In the presence of a given polarity, a point Q is said to be accessible 
from a point P if Q is the harmonic conjugate of P with respect to 
some pair of distinct points which are conjugate for the polarity. 
The relation of accessibility is evidently reflexive and symmetric. 
By an application of Hesse’s theorem, it is also transitive [23, pp. 
101, 148], and the points of the plane can be distributed into one or 
more classes of mutually accessible points. 

If the polarity admits self-con jugate points, their locus (the conic) 

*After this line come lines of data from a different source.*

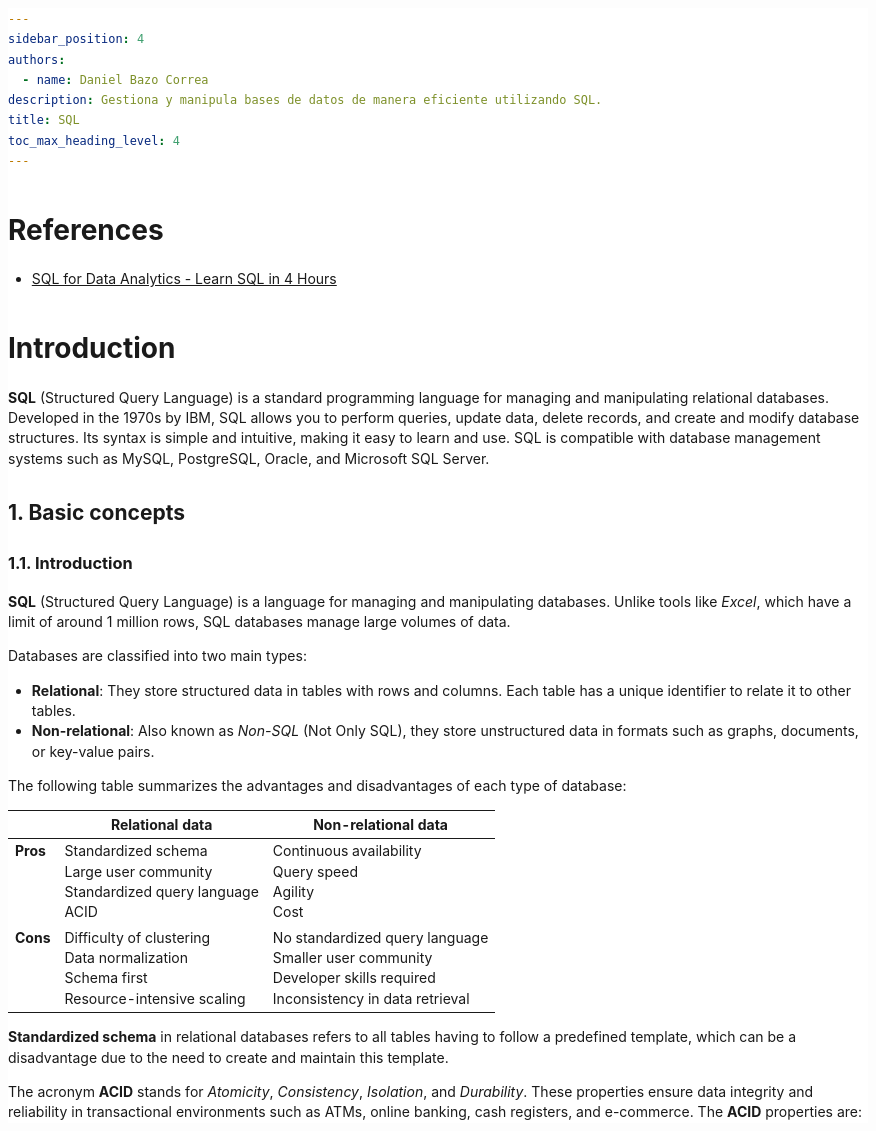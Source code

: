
 ```yaml
---
sidebar_position: 4
authors:
  - name: Daniel Bazo Correa
description: Gestiona y manipula bases de datos de manera eficiente utilizando SQL.
title: SQL
toc_max_heading_level: 4
---
```

# References

+ [SQL for Data Analytics - Learn SQL in 4 Hours](https://youtu.be/7mz73uXD9DA?si=hGvaEhnRn0z7ExQI)

# Introduction

**SQL** (Structured Query Language) is a standard programming language for managing and manipulating relational databases. Developed in the 1970s by IBM, SQL allows you to perform queries, update data, delete records, and create and modify database structures. Its syntax is simple and intuitive, making it easy to learn and use. SQL is compatible with database management systems such as MySQL, PostgreSQL, Oracle, and Microsoft SQL Server.

## 1. Basic concepts

### 1.1. Introduction

**SQL** (Structured Query Language) is a language for managing and manipulating databases. Unlike tools like *Excel*, which have a limit of around 1 million rows, SQL databases manage large volumes of data.

Databases are classified into two main types:

- **Relational**: They store structured data in tables with rows and columns. Each table has a unique identifier to relate it to other tables.
- **Non-relational**: Also known as *Non-SQL* (Not Only SQL), they store unstructured data in formats such as graphs, documents, or key-value pairs.

The following table summarizes the advantages and disadvantages of each type of database:

| | Relational data | Non-relational data |
|---|-------------------|----------------------|
| **Pros** | Standardized schema<br/>Large user community<br/>Standardized query language<br/>ACID | Continuous availability<br/>Query speed<br/>Agility<br/>Cost |
| **Cons** | Difficulty of clustering<br/>Data normalization<br/>Schema first<br/>Resource-intensive scaling | No standardized query language<br/>Smaller user community<br/>Developer skills required<br/>Inconsistency in data retrieval |

**Standardized schema** in relational databases refers to all tables having to follow a predefined template, which can be a disadvantage due to the need to create and maintain this template.

The acronym **ACID** stands for *Atomicity*, *Consistency*, *Isolation*, and *Durability*. These properties ensure data integrity and reliability in transactional environments such as ATMs, online banking, cash registers, and e-commerce. The **ACID** properties are:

constitutes a single class, and the exterior points constitute another 
single class. Thus the exterior points on a secant form a segment 
according to the ingenious definition of Pieri [16, p. 38]. Over some 
fields (such as real, rational, or finite) there are also interior points 
(lying on no tangent). We shall see later on that, in any real or 
finite plane, the interior points constitute a single class; but in the 
rational plane the interior points are distributed among infinitely 
many classes. 

One of the most elegant developments in projective geometry 
has been the synthetic coordinatization of the general projective 
plane. This began in 1847 with von Staudt’s calculus of 1 ‘throws,” 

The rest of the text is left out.